New paper below [1].

These guys seem upset:

"Efficacious chemotherapy does not exist for treatment or prevention of prostate ... carcinomas ... Zinc treatment offers a potential solution; but its support has been deterred by adverse bias."

The Franklin & Costello partnership goes back at least 40 years & 102 papers. Their first paper was titled: "Citrate uptake and oxidation by fragments of rat ventral prostate."

In 1998, there was: "Novel role of zinc in the regulation of prostate citrate metabolism and its implications in prostate cancer." [2]

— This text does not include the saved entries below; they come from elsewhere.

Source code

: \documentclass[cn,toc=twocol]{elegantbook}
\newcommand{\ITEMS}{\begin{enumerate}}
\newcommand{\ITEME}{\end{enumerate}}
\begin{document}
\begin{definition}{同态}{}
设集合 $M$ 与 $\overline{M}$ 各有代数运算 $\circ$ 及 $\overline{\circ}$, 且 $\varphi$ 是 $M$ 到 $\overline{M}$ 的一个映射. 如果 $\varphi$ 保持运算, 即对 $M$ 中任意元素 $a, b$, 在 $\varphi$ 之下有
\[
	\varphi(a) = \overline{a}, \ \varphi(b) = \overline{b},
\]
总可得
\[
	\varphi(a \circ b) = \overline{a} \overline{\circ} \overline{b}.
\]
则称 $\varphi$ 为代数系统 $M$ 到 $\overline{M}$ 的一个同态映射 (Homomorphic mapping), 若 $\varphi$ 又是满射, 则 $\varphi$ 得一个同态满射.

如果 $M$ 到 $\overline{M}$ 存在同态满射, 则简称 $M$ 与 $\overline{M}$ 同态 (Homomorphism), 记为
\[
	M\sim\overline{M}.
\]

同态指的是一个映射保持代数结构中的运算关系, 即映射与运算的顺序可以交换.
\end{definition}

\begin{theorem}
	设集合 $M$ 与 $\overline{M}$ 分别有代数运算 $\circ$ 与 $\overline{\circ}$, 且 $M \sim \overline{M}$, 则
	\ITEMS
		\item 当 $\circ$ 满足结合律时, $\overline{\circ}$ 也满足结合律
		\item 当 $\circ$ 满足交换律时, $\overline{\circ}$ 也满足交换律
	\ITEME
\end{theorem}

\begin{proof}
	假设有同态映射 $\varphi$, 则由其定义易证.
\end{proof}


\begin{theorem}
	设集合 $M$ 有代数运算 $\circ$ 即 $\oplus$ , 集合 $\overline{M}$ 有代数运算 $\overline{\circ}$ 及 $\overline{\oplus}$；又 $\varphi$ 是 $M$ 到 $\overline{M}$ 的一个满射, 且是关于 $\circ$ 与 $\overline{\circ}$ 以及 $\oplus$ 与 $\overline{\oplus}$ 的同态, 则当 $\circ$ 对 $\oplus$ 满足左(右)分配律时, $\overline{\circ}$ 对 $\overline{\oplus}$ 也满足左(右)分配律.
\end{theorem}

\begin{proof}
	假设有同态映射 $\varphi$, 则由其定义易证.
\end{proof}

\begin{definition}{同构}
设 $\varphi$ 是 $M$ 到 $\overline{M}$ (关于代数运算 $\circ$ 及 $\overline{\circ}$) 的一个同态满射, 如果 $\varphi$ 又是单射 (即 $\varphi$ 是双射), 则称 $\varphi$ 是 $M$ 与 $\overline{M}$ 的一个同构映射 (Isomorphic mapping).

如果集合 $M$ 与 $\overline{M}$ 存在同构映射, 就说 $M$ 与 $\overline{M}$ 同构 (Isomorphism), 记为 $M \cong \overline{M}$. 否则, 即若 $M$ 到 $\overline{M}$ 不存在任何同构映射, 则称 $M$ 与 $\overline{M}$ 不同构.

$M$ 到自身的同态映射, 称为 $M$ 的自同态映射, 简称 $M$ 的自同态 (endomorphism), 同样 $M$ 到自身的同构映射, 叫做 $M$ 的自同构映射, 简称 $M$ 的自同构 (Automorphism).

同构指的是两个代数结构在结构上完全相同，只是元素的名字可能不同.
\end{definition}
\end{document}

"The prostate gland of humans and many other animals has the major function of accumulating and secreting extraordinarily high levels of citrate. This specialized metabolic process of "net citrate production" is the result of unique metabolic capabilities of the secretory epithelial cells. Most importantly, in prostate cancer (Pca) the capability for net citrate production is lost. In addition to citrate, the normal and BPH (benign prostatic hyperplasia) prostate also accumulates the highest levels of zinc in the body. As with citrate, in Pca the ability for high zinc accumulation is diminished. These and other correlations between zinc and citrate in the prostate have been indicative of an important role of zinc in the regulation of citrate metabolism in normal and malignant prostate epithelial cells. The link between zinc and citrate metabolism has now been established."

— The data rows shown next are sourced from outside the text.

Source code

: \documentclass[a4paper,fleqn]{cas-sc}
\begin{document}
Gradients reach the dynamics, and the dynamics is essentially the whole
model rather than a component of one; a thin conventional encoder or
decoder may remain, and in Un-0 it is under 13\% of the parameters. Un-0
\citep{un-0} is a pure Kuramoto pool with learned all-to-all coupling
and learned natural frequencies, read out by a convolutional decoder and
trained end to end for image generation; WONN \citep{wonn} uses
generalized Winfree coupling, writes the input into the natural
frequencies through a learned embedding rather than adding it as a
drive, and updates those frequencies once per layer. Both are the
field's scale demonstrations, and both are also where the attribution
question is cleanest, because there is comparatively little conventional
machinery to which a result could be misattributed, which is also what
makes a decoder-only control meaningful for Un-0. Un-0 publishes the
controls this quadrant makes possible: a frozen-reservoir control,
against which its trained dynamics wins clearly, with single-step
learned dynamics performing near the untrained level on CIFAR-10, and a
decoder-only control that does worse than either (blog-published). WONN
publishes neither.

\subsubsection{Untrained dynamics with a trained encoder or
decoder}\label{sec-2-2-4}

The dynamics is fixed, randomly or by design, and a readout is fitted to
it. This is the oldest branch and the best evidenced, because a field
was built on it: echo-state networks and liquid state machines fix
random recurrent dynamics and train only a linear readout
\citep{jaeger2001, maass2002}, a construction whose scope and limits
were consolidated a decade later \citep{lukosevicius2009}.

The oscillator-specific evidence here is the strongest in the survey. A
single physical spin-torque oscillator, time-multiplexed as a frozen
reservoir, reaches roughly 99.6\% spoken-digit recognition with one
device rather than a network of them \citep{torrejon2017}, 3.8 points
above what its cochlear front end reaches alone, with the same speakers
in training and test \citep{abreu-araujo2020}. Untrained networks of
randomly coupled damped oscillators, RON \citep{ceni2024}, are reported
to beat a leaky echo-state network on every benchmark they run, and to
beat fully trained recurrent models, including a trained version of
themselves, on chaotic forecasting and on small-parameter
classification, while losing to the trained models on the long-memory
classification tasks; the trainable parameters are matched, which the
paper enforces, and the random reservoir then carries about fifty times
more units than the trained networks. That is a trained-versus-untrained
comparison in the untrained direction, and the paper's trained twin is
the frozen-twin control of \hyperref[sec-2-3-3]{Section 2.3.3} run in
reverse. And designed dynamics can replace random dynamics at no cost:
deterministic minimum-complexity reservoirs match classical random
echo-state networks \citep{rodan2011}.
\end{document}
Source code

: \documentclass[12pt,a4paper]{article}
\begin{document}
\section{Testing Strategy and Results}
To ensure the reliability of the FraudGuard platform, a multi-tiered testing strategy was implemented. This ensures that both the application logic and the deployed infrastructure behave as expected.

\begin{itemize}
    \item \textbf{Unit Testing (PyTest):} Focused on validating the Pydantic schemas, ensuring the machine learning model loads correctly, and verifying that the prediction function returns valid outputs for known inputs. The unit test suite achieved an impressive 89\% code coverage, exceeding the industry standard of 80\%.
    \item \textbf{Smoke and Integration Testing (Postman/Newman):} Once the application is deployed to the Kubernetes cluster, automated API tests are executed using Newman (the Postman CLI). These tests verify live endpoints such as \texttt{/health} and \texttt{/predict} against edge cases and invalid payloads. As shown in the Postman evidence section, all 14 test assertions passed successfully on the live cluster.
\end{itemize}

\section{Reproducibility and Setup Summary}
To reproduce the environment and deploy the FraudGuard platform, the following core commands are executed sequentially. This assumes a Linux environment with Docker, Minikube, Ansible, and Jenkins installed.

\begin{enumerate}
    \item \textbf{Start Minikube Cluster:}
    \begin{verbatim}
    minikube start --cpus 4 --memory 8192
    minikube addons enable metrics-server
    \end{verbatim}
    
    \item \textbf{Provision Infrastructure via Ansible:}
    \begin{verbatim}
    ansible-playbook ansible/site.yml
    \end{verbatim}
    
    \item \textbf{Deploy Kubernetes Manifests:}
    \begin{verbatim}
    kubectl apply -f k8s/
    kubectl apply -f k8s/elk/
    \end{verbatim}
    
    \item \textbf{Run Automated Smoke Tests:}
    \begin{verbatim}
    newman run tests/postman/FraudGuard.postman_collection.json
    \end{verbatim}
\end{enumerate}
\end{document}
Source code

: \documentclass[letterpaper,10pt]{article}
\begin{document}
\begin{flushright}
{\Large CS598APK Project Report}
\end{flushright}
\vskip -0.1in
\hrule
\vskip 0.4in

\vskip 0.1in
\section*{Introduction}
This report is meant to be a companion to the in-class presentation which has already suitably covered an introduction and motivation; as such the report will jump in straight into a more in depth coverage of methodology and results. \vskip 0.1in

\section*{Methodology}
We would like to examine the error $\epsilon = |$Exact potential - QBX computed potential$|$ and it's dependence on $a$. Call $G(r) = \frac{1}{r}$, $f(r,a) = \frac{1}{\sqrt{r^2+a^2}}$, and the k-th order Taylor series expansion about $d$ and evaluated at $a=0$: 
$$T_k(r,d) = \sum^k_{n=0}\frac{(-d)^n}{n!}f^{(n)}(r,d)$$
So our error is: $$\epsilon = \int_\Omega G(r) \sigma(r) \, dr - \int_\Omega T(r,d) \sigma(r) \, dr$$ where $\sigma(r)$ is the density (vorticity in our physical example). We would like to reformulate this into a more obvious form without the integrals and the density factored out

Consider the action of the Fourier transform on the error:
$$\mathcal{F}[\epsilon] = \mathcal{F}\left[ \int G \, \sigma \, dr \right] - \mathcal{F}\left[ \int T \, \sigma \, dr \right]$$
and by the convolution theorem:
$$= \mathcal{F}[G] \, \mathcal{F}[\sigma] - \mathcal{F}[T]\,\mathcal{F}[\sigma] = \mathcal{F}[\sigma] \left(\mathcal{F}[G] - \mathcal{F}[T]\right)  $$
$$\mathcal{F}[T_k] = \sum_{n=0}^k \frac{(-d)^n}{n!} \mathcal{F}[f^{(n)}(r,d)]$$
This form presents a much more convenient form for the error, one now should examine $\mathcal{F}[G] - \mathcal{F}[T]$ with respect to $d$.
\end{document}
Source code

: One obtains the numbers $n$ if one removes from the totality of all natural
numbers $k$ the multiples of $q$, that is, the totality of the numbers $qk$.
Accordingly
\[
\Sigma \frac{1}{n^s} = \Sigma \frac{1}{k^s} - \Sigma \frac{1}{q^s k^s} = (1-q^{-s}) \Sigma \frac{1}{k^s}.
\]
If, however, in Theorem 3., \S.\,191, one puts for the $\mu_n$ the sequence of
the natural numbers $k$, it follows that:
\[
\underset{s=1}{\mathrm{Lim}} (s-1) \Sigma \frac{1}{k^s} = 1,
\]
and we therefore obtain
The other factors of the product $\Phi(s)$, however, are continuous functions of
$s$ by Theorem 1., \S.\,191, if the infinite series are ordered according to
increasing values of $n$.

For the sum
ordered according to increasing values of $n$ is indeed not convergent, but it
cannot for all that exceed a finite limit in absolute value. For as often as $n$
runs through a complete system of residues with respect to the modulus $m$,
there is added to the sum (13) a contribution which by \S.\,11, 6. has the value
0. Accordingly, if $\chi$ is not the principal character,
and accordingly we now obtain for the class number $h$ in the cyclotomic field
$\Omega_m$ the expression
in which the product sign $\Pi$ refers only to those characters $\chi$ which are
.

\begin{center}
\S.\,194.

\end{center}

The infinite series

In essence, the zinc is present to prevent the citrate from being oxidized & used for cellular energy.

"The inability of malignant prostate cells to accumulate high zinc levels results in increased citrate oxidation and the coupled ATP production essential for the progression of malignancy."

In 1999 [3]:

"Evidence for a zinc uptake transporter in human prostate cancer cells which is regulated by prolactin and testosterone."

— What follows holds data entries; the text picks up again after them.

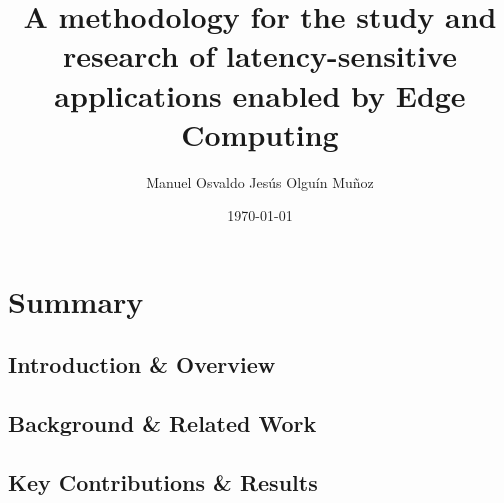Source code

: \documentclass[electronic,oldfontcommands]{kthesis}
\begin{document}
\title{A methodology for the study and research of latency-sensitive applications enabled by Edge Computing}
\subtitle{{}}
\author{Manuel {Osvaldo Jesús} {Olguín Muñoz}}
\date{\today}
\address{%
	KTH Royal Institute of Technology\\%
	School of Electrical Engineering and Computer Science\\%
	Division of Information Science and Engineering\\%
	SE-10044 Stockholm\\%
	Sweden%
}

\maketitle

\frontmatter %





\mainmatter %

\tableofcontents%

\part{Summary}\label{part:summary}
\chapter{Introduction \& Overview}\label{chap:introduction}


\chapter{Background \& Related Work}\label{chap:relatedwork}


\chapter{Key Contributions \& Results}\label{chap:contributions}

\end{document}
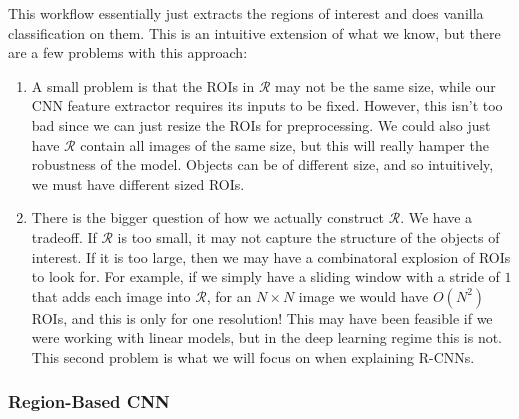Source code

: \documentclass{article}
\theoremstyle{definition}
\theoremstyle{remark}
\theoremstyle{definition}
\begin{document}
This workflow essentially just extracts the regions of interest and does vanilla classification on them. This is an intuitive extension of what we know, but there are a few problems with this approach: 
\begin{enumerate}
    \item A small problem is that the ROIs in $\mathcal{R}$ may not be the same size, while our CNN feature extractor requires its inputs to be fixed. However, this isn't too bad since we can just resize the ROIs for preprocessing. We could also just have $\mathcal{R}$ contain all images of the same size, but this will really hamper the robustness of the model. Objects can be of different size, and so intuitively, we must have different sized ROIs. 
    \item There is the bigger question of how we actually construct $\mathcal{R}$. We have a tradeoff. If $\mathcal{R}$ is too small, it may not capture the structure of the objects of interest. If it is too large, then we may have a combinatoral explosion of ROIs to look for. For example, if we simply have a sliding window with a stride of $1$ that adds each image into $\mathcal{R}$, for an $N \times N$ image we would have $O(N^2)$ ROIs, and this is only for one resolution! This may have been feasible if we were working with linear models, but in the deep learning regime this is not. This second problem is what we will focus on when explaining R-CNNs. 
\end{enumerate}

\subsubsection{Region-Based CNN}
\end{document}

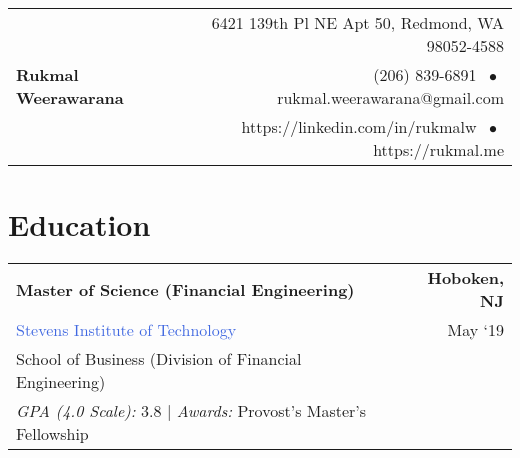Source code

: \documentclass[10pt]{article}
\newcommand{\highlightcolor}{RoyalBlue}
\newcommand{\tabularxwidth}{\textwidth}
\begin{document}
    \begin{tabularx}{\textwidth}{@{}X r@{}}
        \multirow{3}{*}{\color{\highlightcolor} \huge \textbf{Rukmal Weerawarana}}
        & {\color{\highlightcolor} 6421 139th Pl NE Apt 50, Redmond, WA 98052-4588} \\
        & {\color{\highlightcolor} (206) 839-6891 $\; \bullet \;$ rukmal.weerawarana@gmail.com} \\
        & {\color{\highlightcolor} https://linkedin.com/in/rukmalw $\; \bullet \;$ https://rukmal.me} \\
    \end{tabularx}

    \vspace{.1em}

    \noindent{\rule{\linewidth}{.1em}}


    \vspace{-1em}

    
        \section{Education}
        \vspace{-.5em}

    
        \begin{tabularx}{\tabularxwidth}{X r}
            \textbf{Master of Science (Financial Engineering)} & \textbf{
    Hoboken, 
        NJ} \\
            \quad \textcolor{\highlightcolor}{Stevens Institute of Technology} & 
    May ‘19 \\
            \quad School of Business (Division of Financial Engineering) & \\
            
                \quad \textit{GPA (4.0 Scale):} 3.8
                            | \textit{Awards:} 
    Provost's Master's Fellowship & \\
                        
                    
                    
                    
                
            
        \end{tabularx}
\end{document}
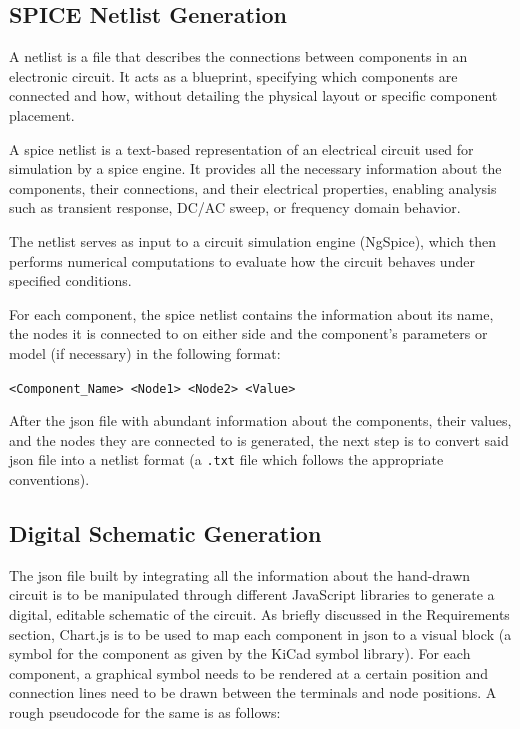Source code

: \subsection{SPICE Netlist Generation}

A netlist is a file that describes the connections between components in an electronic circuit. It acts as a blueprint, specifying which components are connected and how, without detailing the physical layout or specific component placement.

A \gls{spice} netlist is a text-based representation of an electrical circuit used for simulation by a \gls{spice} engine. It provides all the necessary information about the components, their connections, and their electrical properties, enabling analysis such as transient response, DC/AC sweep, or frequency domain behavior.

The netlist serves as input to a circuit simulation engine (NgSpice), which then performs numerical computations to evaluate how the circuit behaves under specified conditions.

For each component, the \gls{spice} netlist contains the information about its name, the nodes it is connected to on either side and the component's parameters or model (if necessary) in the following format:

\begin{center}
\texttt{<Component\_Name> <Node1> <Node2> <Value>}
\end{center}

After the \gls{json} file with abundant information about the components, their values, and the nodes they are connected to is generated, the next step is to convert said \gls{json} file into a netlist format (a \texttt{.txt} file which follows the appropriate conventions).

\subsection{Digital Schematic Generation}

The \gls{json} file built by integrating all the information about the hand-drawn circuit is to be manipulated through different JavaScript libraries to generate a digital, editable schematic of the circuit. As briefly discussed in the Requirements section, Chart.js is to be used to map each component in \gls{json} to a visual block (a symbol for the component as given by the KiCad symbol library). For each component, a graphical symbol needs to be rendered at a certain position and connection lines need to be drawn between the terminals and node positions. A rough pseudocode for the same is as follows:

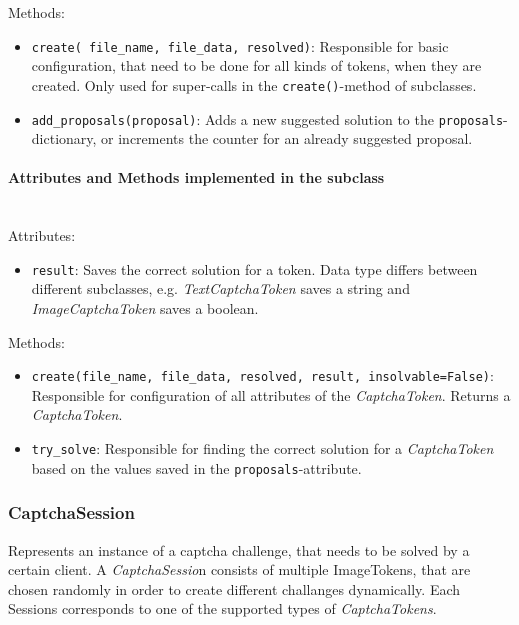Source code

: Methods:

\begin{itemize}
\item \verb|create( file_name, file_data, resolved)|: Responsible for basic configuration, that need to be done for all kinds of tokens, when they are created. Only used for super-calls in the \verb|create()|-method of subclasses.
\item \verb|add_proposals(proposal)|: Adds a new suggested solution to the \verb|proposals|-dictionary, or increments the counter for an already suggested proposal.
\end{itemize}

\paragraph{Attributes and Methods implemented in the subclass} \mbox{} \\



Attributes: 


\begin{itemize}
\item \verb|result|: Saves the correct solution for a token. Data type differs between different subclasses, e.g. \emph{TextCaptchaToken} saves a string and \emph{ImageCaptchaToken} saves a boolean.
\end{itemize}


Methods:


\begin{itemize}
\item \verb|create(file_name, file_data, resolved, result, insolvable=False)|: Responsible for configuration of all attributes of the \emph{CaptchaToken}. Returns a \emph{CaptchaToken}.
\item \verb|try_solve|: Responsible for finding the correct solution for a \emph{CaptchaToken} based on the values saved in the \verb|proposals|-attribute.
\end{itemize}


\subsubsection{CaptchaSession}

Represents an instance of a captcha challenge, that needs to be solved by a certain client. A \emph{CaptchaSessio}n consists of multiple ImageTokens, that are chosen randomly in order to create different challanges dynamically. Each Sessions corresponds to one of the supported types of \emph{CaptchaTokens}.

"In the present studies the uptake and accumulation of zinc were determined in the human malignant prostate cell lines LNCaP and PC-3. The results demonstrate that LNCaP cells and PC-3 cells possess the unique capability of accumulating high levels of zinc. Zinc accumulation in both cell types is stimulated by physiological concentrations of prolactin and testosterone."

"The studies support the concept that these prostate cells express a unique hormone-responsive, plasma membrane-associated, rapid zinc uptake transporter gene associated with their unique ability to accumulate high zinc levels."

Also in 1999 [4]

"Inhibitory effect of zinc on human prostatic carcinoma cell growth."

"Incubation of the prostate carcinoma cell lines with physiological levels of zinc resulted in the marked inhibition of cell growth."

In 2003 [5]:

"Human ZIP1 is a major zinc uptake transporter for the accumulation of zinc in prostate cells."

"The prostate gland of humans and other animals accumulates a level of zinc that is 3-10 times greater than that found in other tissues. Associated with this ability to accumulate zinc is a rapid zinc uptake process in human prostate cells, which we previously identified as the hZIP1 zinc transporter. We now provide additional evidence that hZIP1 is an important operational transporter that allows for the transport and accumulation of zinc. The studies reveal that hZIP1 ... but not hZIP2 ... is expressed in the zinc-accumulating human prostate cell lines, LNCaP and PC-3."

"Uptake of zinc from zinc chelated with citrate was as rapid as from free zinc ions; however, the cells did not take up zinc chelated with EDTA. The cellular uptake of zinc is not dependent upon an available pool of free Zn(2+) ions. Instead, the mechanism of transport appears to involve the transport of zinc from low molecular weight ligands that exist in circulation as relatively loosely bound complexes with zinc."

In 2005 [6]:

"Zinc and zinc transporters in normal prostate and the pathogenesis of prostate cancer."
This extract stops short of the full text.